- Task requirements -
Across all the entries below, count each line that holds "github" and report the figure only.

____ Study material

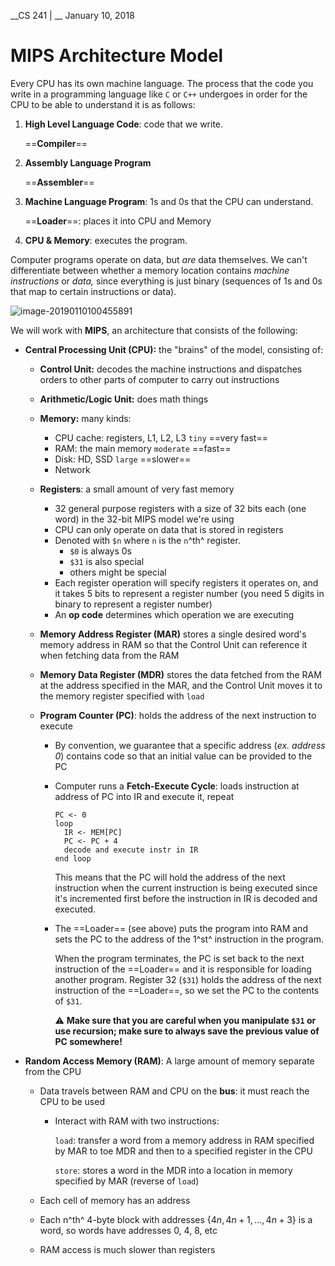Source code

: __CS 241 | __ January 10, 2018

# MIPS Architecture Model

Every CPU has its own machine language. The process that the code you write in a programming language like `C` or `C++` undergoes in order for the CPU to be able to understand it is as follows:

1. **High Level Language Code**: code that we write.

   ==**Compiler**==

2. **Assembly Language Program**

   ==**Assembler**==

3. **Machine Language Program**: 1s and 0s that the CPU can understand.

   ==**Loader**==: places it into CPU and Memory

4. **CPU & Memory**: executes the program.

Computer programs operate on data, but _are_ data themselves. We can't differentiate between whether a memory location contains _machine instructions_ or _data,_ since everything is just binary (sequences of 1s and 0s that map to certain instructions or data).

![image-20190110100455891](assets/image-20190110100455891-7132695.png)

We will work with __MIPS__, an architecture that consists of the following:

- **Central Processing Unit (CPU):** the "brains" of the model, consisting of:

  - **Control Unit:** decodes the machine instructions and dispatches orders to other parts of computer to carry out instructions

  - **Arithmetic/Logic Unit:** does math things

  - **Memory:** many kinds:

    - CPU cache: registers, L1, L2, L3 `tiny` ==very fast==
    - RAM: the main memory `moderate` ==fast==
    - Disk: HD, SSD `large` ==slower==
    - Network

  - **Registers**: a small amount of very fast memory 

    - 32 general purpose registers with a size of 32 bits each (one word) in the 32-bit MIPS model we're using
    - CPU can only operate on data that is stored in registers
    - Denoted with `$n` where `n` is the `n`^th^ register.
      - `$0` is always 0s
      - `$31` is also special 
      - others might be special
    - Each register operation will specify registers it operates on, and it takes 5 bits to represent a register number (you need 5 digits in binary to represent a register number)
    - An **op code** determines which operation we are executing

  - **Memory Address Register (MAR)** stores a single desired word's memory address in RAM so that the Control Unit can reference it when fetching data from the RAM

  - **Memory Data Register (MDR)** stores the data fetched from the RAM at the address specified in the MAR, and the Control Unit moves it to the memory register specified with `load`

  - **Program Counter (PC)**: holds the address of the next instruction to execute

    - By convention, we guarantee that a specific address (_ex. address 0_) contains code so that an initial value can be provided to the PC

    - Computer runs a **Fetch-Execute Cycle**: loads instruction at address of PC into IR and execute it, repeat

      ```pseudocode
      PC <- 0
      loop
      	IR <- MEM[PC]
      	PC <- PC + 4
      	decode and execute instr in IR
      end loop
      ```

      This means that the PC will hold the address of the next instruction when the current instruction is being executed since it's incremented first before the instruction in IR is decoded and executed.

    - The ==Loader== (see above) puts the program into RAM and sets the PC to the address of the 1^st^ instruction in the program. 

      When the program terminates, the PC is set back to the next instruction of the ==Loader== and it is responsible for loading another program. Register 32 (`$31`) holds the address of the next instruction of the ==Loader==, so we set the PC to the contents of `$31`.

      :warning: __Make sure that you are careful when you manipulate `$31` or use recursion; make sure to always save the previous value of PC somewhere!__

- **Random Access Memory (RAM)**: A large amount of memory separate from the CPU

  - Data travels between RAM and CPU on the **bus**: it must reach the CPU to be used

    - Interact with RAM with two instructions:

      `load`: transfer a word from a memory address in RAM specified by MAR to toe MDR and then to a specified register in the CPU

      `store`: stores a word in the MDR into a location in memory specified by MAR (reverse of `load`)

  - Each cell of memory has an address

  - Each n^th^ 4-byte block with addresses $\{4n, 4n+1, ..., 4n+3\}$ is a word, so words have addresses 0, 4, 8, etc

  - RAM access is much slower than registers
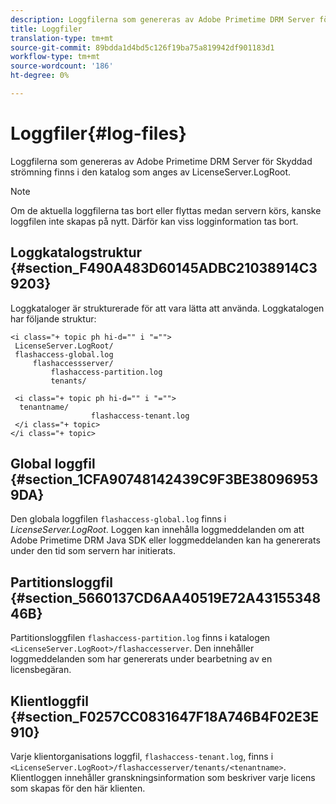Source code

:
```yaml
---
description: Loggfilerna som genereras av Adobe Primetime DRM Server för Skyddad strömning finns i den katalog som anges av LicenseServer.LogRoot.
title: Loggfiler
translation-type: tm+mt
source-git-commit: 89bdda1d4bd5c126f19ba75a819942df901183d1
workflow-type: tm+mt
source-wordcount: '186'
ht-degree: 0%

---
```



# Loggfiler{#log-files}

Loggfilerna som genereras av Adobe Primetime DRM Server för Skyddad strömning finns i den katalog som anges av LicenseServer.LogRoot.

>[!NOTE]
>
>Om de aktuella loggfilerna tas bort eller flyttas medan servern körs, kanske loggfilen inte skapas på nytt. Därför kan viss logginformation tas bort.

## Loggkatalogstruktur {#section_F490A483D60145ADBC21038914C39203}

Loggkataloger är strukturerade för att vara lätta att använda. Loggkatalogen har följande struktur:

```
<i class="+ topic ph hi-d="" i "="">
 LicenseServer.LogRoot/ 
 flashaccess-global.log 
     flashaccessserver/ 
         flashaccess-partition.log 
         tenants/ 
             
 <i class="+ topic ph hi-d="" i "="">
  tenantname/ 
                  flashaccess-tenant.log
 </i class="+ topic>
</i class="+ topic>
```

## Global loggfil {#section_1CFA90748142439C9F3BE380969539DA}

Den globala loggfilen `flashaccess-global.log` finns i *LicenseServer.LogRoot*. Loggen kan innehålla loggmeddelanden om att Adobe Primetime DRM Java SDK eller loggmeddelanden kan ha genererats under den tid som servern har initierats.

## Partitionsloggfil {#section_5660137CD6AA40519E72A4315534846B}

Partitionsloggfilen `flashaccess-partition.log` finns i katalogen `<LicenseServer.LogRoot>/flashaccesserver`. Den innehåller loggmeddelanden som har genererats under bearbetning av en licensbegäran.

## Klientloggfil {#section_F0257CC0831647F18A746B4F02E3E910}

Varje klientorganisations loggfil, `flashaccess-tenant.log`, finns i `<LicenseServer.LogRoot>/flashaccesserver/tenants/<tenantname>`. Klientloggen innehåller granskningsinformation som beskriver varje licens som skapas för den här klienten.
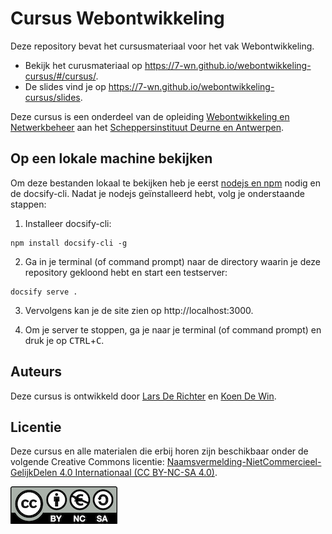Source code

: # Cursus Webontwikkeling

Deze repository bevat het cursusmateriaal voor het vak Webontwikkeling.

- Bekijk het curusmateriaal op https://7-wn.github.io/webontwikkeling-cursus/#/cursus/.
- De slides vind je op https://7-wn.github.io/webontwikkeling-cursus/slides.

Deze cursus is een onderdeel van de opleiding [Webontwikkeling en Netwerkbeheer](https://webontwikkeling-netwerkbeheer.be/) aan het [Scheppersinstituut Deurne en Antwerpen](https://www.scheppers.be/).

## Op een lokale machine bekijken

Om deze bestanden lokaal te bekijken heb je eerst [nodejs en npm](https://nodejs.org/) nodig en de docsify-cli. Nadat je nodejs geïnstalleerd hebt, volg je onderstaande stappen:

1. Installeer docsify-cli:

```
npm install docsify-cli -g
```

2. Ga in je terminal (of command prompt) naar de directory waarin je deze repository gekloond hebt en start een testserver:

```
docsify serve .
```

3. Vervolgens kan je de site zien op http://localhost:3000.

4. Om je server te stoppen, ga je naar je terminal (of command prompt) en druk je op <kbd>CTRL</kbd>+<kbd>C</kbd>.

## Auteurs

Deze cursus is ontwikkeld door [Lars De Richter](https://github.com/lars-derichter) en [Koen De Win](https://github.com/koendewin).

## Licentie

Deze cursus en alle materialen die erbij horen zijn beschikbaar onder de volgende Creative Commons licentie: [Naamsvermelding-NietCommercieel-GelijkDelen 4.0 Internationaal (CC BY-NC-SA 4.0)](https://creativecommons.org/licenses/by-nc-sa/4.0/deed.nl).

[![CC BY-NC-SA 4.0](by-nc-sa.eu.png)](https://creativecommons.org/licenses/by-nc-sa/4.0/deed.nl)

________

- Written answer -
3